Dans le cadre de cette communauté, nous avons un lot d’archives familiales bien fourni, mais incomplet comprenant une trentaine d’actes d’acquisition (partage, donation, achat…), deux échanges et une vente d’emprise. Nous n’avons aucun extrait de matrice cadastrale permettant une analyse qualitative du domaine. Nous n’avons pas les actes de liquidation de la succession de la communauté après leur décès en 1924. Le dépouillement des archives notariales de Virton (A.E.A.) n’a pas apporté d’éléments nouveaux, excepté la vente d’une emprise pour la construction d’une ligne de chemin de fer en 1877 (2 ares 61 centiares) [2].

Habitation et bâtiments

État de la ferme au début des années 1950 avant la destruction de la grande grange.
Photographie de gauche : Georges Saint-Mard (1909-1986) — mon parrain et son épouse Nelly Didier (1914-2004).

Le 5 janvier 1878 [3], le ménage achète la nue-propriété de la maison de leur oncle. Nous n’avons trouvé aucun acte mentionnant l’acquisition d’un quelconque bâtiment avant cette date.

La maison comprend un corps de logis ayant deux places basses et deux places hautes ; cave et grenier, écurie, grange, remise, et un jardin de 15 ares derrière et sur le côté. Les voisins sont Bouvier, la veuve Herbain-Dropsy, et Auguste Saint-Mard.

La vente se fait pour un prix de 3.500 francs : 3.000 francs pour la maison et 500 francs pour les meubles se trouvant dans la maison et ses dépendances. Le prix de la vente devra être payé aux héritiers de Jean-Baptiste Saint-Mard (l’oncle vendeur), un an après son décès. Chaque héritier reconnaîtra avoir reçu la somme de 250 francs. Dès la vente de la nue-propriété, l’acquéreur pourra user et disposer de l’immeuble comme bon lui semblera et il n’en jouira qu’à compter du décès du vendeur. Cet accord sous-entend une situation « d’entraide » entre les parties, comme cela s’était produit entre Jean-Baptiste l’oncle et sa mère Anne Marie Simon.

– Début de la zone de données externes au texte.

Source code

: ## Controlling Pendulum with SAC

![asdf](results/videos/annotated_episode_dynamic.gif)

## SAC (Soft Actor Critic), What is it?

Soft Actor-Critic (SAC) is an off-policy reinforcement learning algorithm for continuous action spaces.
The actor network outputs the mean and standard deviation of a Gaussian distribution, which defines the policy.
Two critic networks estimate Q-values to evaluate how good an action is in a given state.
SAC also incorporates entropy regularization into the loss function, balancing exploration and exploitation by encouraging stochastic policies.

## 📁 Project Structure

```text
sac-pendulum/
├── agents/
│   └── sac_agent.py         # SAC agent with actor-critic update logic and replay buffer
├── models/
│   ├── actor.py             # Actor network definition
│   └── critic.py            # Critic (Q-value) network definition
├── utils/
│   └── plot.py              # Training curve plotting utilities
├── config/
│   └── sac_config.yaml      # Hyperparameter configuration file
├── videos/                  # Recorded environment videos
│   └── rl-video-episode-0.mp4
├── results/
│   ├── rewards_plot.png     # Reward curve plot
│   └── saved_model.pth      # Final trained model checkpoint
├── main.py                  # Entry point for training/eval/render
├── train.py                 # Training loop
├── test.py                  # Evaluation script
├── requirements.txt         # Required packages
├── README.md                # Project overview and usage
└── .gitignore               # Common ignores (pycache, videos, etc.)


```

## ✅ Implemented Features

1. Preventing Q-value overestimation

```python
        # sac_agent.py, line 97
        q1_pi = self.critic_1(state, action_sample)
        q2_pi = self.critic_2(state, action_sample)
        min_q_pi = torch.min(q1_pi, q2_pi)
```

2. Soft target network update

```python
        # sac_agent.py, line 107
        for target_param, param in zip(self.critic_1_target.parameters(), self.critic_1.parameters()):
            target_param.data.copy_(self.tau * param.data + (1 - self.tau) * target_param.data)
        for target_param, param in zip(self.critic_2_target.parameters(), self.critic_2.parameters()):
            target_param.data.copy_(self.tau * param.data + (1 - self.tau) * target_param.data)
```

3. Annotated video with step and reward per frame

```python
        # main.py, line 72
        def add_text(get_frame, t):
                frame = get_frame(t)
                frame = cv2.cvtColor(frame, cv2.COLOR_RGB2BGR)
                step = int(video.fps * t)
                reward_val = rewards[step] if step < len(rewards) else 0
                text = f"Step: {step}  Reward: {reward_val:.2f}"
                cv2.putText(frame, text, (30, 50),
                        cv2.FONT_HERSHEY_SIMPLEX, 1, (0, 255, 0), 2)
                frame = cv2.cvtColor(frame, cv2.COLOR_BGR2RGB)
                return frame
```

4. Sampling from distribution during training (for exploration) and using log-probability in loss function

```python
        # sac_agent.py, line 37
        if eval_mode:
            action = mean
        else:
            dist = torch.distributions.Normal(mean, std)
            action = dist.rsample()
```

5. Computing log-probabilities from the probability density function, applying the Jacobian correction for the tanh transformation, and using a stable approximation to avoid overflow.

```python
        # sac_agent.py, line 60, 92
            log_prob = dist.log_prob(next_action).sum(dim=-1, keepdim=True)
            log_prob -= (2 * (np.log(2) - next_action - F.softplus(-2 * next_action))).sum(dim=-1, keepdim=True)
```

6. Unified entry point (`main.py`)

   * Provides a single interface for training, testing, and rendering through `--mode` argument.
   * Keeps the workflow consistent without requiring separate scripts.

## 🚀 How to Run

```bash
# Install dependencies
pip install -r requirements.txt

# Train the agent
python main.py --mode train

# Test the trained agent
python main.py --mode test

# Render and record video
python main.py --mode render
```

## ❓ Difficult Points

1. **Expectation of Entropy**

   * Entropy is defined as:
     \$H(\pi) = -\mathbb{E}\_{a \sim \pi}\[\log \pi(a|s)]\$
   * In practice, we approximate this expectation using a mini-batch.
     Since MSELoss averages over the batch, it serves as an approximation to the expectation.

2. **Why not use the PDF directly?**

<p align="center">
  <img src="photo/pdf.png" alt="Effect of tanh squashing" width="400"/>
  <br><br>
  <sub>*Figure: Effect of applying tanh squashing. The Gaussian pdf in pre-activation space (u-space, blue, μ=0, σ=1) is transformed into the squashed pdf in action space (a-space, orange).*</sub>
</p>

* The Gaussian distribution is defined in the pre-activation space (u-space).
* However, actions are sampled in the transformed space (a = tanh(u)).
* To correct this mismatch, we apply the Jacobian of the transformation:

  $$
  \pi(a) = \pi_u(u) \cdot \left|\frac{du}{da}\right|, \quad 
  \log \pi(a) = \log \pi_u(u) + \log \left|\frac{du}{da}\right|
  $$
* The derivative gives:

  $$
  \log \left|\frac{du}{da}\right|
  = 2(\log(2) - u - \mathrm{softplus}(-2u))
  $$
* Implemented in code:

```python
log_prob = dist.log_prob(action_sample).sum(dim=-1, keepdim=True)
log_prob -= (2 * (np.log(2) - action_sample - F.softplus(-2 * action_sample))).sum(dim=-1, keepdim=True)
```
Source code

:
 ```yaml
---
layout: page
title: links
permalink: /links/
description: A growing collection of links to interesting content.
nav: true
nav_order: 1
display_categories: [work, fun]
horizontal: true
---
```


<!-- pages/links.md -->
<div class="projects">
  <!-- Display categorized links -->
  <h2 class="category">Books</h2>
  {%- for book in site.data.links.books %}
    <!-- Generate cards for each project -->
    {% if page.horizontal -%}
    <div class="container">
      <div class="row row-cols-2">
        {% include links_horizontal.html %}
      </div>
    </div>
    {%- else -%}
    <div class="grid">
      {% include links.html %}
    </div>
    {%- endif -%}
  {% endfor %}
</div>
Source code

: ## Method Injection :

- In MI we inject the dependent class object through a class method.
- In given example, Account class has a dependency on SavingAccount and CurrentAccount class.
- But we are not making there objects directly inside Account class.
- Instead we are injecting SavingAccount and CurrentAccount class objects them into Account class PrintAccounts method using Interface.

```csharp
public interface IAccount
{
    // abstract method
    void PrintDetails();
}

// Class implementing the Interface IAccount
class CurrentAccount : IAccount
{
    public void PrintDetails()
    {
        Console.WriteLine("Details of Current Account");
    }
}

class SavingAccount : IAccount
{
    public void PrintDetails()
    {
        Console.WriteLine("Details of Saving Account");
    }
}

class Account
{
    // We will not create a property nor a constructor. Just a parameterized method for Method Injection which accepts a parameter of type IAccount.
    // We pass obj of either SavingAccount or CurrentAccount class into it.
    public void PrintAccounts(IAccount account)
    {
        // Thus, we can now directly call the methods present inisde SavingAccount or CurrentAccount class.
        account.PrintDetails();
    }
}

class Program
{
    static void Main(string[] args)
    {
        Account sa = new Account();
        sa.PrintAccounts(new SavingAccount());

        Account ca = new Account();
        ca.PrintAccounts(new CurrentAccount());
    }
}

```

N’ayant pas eu l’opportunité de consulter les registres de population de la commune de Dampicourt [4], nous ne savons quand Marie-Joseph Saint Mard s’est installée au village. Avant son mariage, il est fort probable qu’elle habitait chez son oncle. Le 11 octobre 1863 [5] lors d’une vente à Dampicourt, Jean-Baptiste Saint-Mard la représente néanmoins l’acte ne précise pas le domicile de cette dernière. Elle a trente et un ans. Le 21 janvier 1866 [6], soit deux semaines avant son mariage, lors d’une vente publique son oncle la représente à nouveau.

Nous pouvons envisager le scénario suivant : Jean-Baptiste l’oncle vit avec sa maman Anne Marie Simon jusqu’à son décès le 30 avril 1847. En 1846, Jean-Baptiste l’oncle devient propriétaire de la nue-propriété de la maison. Un an plus tard, Anne Marie Simon décède. Après son mariage, Jean-Baptiste le neveu vient vivre dans la maison de sa grand-mère Anne-Marie Simon.

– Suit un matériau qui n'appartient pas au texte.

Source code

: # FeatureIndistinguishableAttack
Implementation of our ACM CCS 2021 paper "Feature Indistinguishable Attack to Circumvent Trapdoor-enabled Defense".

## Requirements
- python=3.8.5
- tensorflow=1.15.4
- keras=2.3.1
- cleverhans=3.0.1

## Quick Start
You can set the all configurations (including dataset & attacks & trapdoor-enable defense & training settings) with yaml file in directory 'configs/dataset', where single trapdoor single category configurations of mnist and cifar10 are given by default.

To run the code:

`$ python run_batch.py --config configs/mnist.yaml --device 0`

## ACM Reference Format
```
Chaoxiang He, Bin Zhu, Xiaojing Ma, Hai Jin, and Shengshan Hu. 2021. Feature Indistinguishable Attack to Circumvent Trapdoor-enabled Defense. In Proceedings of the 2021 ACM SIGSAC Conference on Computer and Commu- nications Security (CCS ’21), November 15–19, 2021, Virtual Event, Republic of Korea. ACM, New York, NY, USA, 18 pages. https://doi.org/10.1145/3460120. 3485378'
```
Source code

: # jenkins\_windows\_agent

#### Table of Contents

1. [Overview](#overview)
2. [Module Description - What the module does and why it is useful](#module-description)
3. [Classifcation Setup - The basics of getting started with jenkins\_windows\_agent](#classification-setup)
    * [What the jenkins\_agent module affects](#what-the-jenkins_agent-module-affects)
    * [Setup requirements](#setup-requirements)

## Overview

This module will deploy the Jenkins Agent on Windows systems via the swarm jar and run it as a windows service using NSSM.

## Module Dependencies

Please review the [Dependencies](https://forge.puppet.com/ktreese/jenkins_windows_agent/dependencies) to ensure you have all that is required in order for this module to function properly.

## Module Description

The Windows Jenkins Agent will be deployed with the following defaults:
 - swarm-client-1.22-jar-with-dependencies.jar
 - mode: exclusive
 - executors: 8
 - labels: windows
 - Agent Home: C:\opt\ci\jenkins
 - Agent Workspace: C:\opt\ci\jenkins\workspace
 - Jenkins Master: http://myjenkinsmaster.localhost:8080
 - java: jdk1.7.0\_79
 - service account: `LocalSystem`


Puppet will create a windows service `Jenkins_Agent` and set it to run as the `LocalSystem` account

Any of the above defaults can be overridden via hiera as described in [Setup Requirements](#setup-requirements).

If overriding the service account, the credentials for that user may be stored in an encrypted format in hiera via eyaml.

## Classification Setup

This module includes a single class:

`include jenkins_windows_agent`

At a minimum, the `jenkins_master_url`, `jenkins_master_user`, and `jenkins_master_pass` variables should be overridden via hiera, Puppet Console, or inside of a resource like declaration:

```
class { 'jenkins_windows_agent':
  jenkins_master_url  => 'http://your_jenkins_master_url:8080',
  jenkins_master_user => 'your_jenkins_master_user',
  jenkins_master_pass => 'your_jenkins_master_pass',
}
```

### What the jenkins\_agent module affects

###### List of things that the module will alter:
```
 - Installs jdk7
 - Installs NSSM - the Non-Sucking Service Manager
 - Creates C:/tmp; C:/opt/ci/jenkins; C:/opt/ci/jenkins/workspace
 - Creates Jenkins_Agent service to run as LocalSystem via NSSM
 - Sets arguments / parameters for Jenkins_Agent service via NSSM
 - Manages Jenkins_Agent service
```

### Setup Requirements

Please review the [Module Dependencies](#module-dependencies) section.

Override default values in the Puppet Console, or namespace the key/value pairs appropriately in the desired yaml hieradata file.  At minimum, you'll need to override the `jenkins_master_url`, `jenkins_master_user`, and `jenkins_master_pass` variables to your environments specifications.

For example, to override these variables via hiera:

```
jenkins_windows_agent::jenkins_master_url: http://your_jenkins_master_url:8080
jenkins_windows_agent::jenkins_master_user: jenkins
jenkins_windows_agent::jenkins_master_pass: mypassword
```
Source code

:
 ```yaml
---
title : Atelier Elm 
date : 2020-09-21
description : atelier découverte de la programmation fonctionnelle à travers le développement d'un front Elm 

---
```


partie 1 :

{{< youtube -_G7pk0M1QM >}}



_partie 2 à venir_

Dans un premier temps, Jean-Baptiste l’oncle a pris le rôle de son père dans la gestion de l’exploitation puis en 1836, Jean-Baptiste le neveu vient en « renfort ». Ce scénario a l’avantage d’expliquer comment Jean-Baptiste l’oncle et le couple Saint-Mard ont pu vivre dans un premier temps avec peu de terre.

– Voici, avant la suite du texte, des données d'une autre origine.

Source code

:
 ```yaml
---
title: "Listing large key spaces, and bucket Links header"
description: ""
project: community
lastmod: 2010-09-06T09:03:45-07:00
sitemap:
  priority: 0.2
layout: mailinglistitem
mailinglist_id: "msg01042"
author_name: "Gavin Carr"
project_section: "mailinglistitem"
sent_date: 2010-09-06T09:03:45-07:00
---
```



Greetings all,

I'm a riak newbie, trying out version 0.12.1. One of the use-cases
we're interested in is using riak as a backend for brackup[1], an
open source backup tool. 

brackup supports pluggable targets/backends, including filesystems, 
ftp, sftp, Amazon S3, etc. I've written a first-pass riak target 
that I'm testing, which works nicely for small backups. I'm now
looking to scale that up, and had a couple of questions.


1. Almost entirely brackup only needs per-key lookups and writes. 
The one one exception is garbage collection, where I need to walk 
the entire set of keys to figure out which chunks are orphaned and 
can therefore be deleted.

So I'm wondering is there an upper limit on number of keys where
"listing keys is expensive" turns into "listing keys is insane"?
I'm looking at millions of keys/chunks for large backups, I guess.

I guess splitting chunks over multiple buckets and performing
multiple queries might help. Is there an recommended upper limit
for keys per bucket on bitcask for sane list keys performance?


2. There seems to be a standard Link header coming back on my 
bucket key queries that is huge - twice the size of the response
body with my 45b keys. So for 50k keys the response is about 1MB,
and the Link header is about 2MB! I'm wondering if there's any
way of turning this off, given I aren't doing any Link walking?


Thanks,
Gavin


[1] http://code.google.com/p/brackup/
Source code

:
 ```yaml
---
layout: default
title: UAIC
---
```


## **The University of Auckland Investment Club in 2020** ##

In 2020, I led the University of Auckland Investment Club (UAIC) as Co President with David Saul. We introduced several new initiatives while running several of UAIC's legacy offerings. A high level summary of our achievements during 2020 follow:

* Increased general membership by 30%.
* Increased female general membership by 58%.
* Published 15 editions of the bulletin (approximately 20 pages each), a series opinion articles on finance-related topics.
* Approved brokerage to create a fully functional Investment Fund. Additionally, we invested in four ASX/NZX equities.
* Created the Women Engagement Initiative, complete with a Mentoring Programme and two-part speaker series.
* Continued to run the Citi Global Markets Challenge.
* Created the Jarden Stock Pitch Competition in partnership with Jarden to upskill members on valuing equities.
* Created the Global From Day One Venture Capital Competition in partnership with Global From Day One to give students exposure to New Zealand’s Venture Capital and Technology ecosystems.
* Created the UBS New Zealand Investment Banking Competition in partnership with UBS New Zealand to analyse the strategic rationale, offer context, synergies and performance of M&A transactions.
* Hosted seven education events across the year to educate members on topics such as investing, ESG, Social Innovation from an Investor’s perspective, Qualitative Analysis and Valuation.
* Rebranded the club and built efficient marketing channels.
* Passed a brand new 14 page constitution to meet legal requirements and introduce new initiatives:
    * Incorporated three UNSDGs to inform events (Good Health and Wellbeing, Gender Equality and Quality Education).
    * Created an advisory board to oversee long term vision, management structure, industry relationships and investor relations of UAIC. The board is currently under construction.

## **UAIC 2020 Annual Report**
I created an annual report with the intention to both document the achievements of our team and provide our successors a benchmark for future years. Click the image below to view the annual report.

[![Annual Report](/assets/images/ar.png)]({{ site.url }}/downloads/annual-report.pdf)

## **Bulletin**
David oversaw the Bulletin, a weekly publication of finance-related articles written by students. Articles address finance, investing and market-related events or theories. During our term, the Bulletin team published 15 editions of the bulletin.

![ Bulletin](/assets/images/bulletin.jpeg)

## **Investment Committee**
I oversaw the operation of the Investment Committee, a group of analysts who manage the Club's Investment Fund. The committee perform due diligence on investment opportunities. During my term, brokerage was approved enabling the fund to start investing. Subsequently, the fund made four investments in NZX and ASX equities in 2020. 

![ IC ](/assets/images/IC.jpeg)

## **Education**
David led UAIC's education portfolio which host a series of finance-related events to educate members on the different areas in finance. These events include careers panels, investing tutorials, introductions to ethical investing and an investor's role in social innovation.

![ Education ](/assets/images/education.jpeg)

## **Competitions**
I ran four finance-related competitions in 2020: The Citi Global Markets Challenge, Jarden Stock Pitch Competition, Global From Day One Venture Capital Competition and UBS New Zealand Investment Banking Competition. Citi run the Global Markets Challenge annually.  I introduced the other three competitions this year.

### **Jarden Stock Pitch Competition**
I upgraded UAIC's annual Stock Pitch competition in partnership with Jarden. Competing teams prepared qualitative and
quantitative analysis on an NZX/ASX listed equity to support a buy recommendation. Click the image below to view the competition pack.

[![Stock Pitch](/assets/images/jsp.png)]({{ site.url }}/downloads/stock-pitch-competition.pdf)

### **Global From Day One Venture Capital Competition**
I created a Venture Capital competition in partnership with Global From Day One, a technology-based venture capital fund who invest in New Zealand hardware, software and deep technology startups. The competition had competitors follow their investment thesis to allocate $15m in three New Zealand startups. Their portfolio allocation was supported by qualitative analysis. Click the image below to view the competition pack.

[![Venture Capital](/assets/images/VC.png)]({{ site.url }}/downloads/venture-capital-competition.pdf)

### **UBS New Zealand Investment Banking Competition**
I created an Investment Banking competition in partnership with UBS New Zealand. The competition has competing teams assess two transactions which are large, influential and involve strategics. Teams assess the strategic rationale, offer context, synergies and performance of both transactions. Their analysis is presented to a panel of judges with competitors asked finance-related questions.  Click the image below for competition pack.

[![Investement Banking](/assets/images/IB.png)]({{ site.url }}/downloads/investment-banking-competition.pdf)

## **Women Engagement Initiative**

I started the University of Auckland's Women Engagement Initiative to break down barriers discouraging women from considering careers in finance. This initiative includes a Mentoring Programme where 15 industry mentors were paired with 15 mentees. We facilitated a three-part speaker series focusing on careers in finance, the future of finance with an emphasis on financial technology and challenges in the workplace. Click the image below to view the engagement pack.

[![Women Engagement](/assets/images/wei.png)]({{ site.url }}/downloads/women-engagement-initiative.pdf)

Reprenons la description de la ferme. En 1878, elle a conservé son aspect primitif de 1813. En dessous de la cuisine à front de rue, une cave voûtée à laquelle on y accède par un escalier droit face à la porte d’entrée. Le rez-de-chaussée du corps de logis comprend deux pièces : la cuisine précitée et le pèle ou belle pièce côté jardin. La cuisine est équipée d’une cheminée adossée au mur central formant séparation avec le pèle. À l’opposé de la pièce, sous la fenêtre du mur gouttereau de la façade, un évier et sa pompe dont les eaux usées sont évacuées par un tuyau de plomb traversant ledit mur comme nous pouvons le voir sur une photographie prise à la fin des années 1940 ou au début des années 50.

La cuisine est le carrefour des flux de circulations de la ferme. Elle est isolée de la porte d’entrée par un sas fermé départ de l’escalier descendant dans la cave. Superposé dans la même cage, un second escalier fermé opposé permet de monter à l’étage. En 1878, une porte donne accès au pèle et une seconde à l’ancienne écurie.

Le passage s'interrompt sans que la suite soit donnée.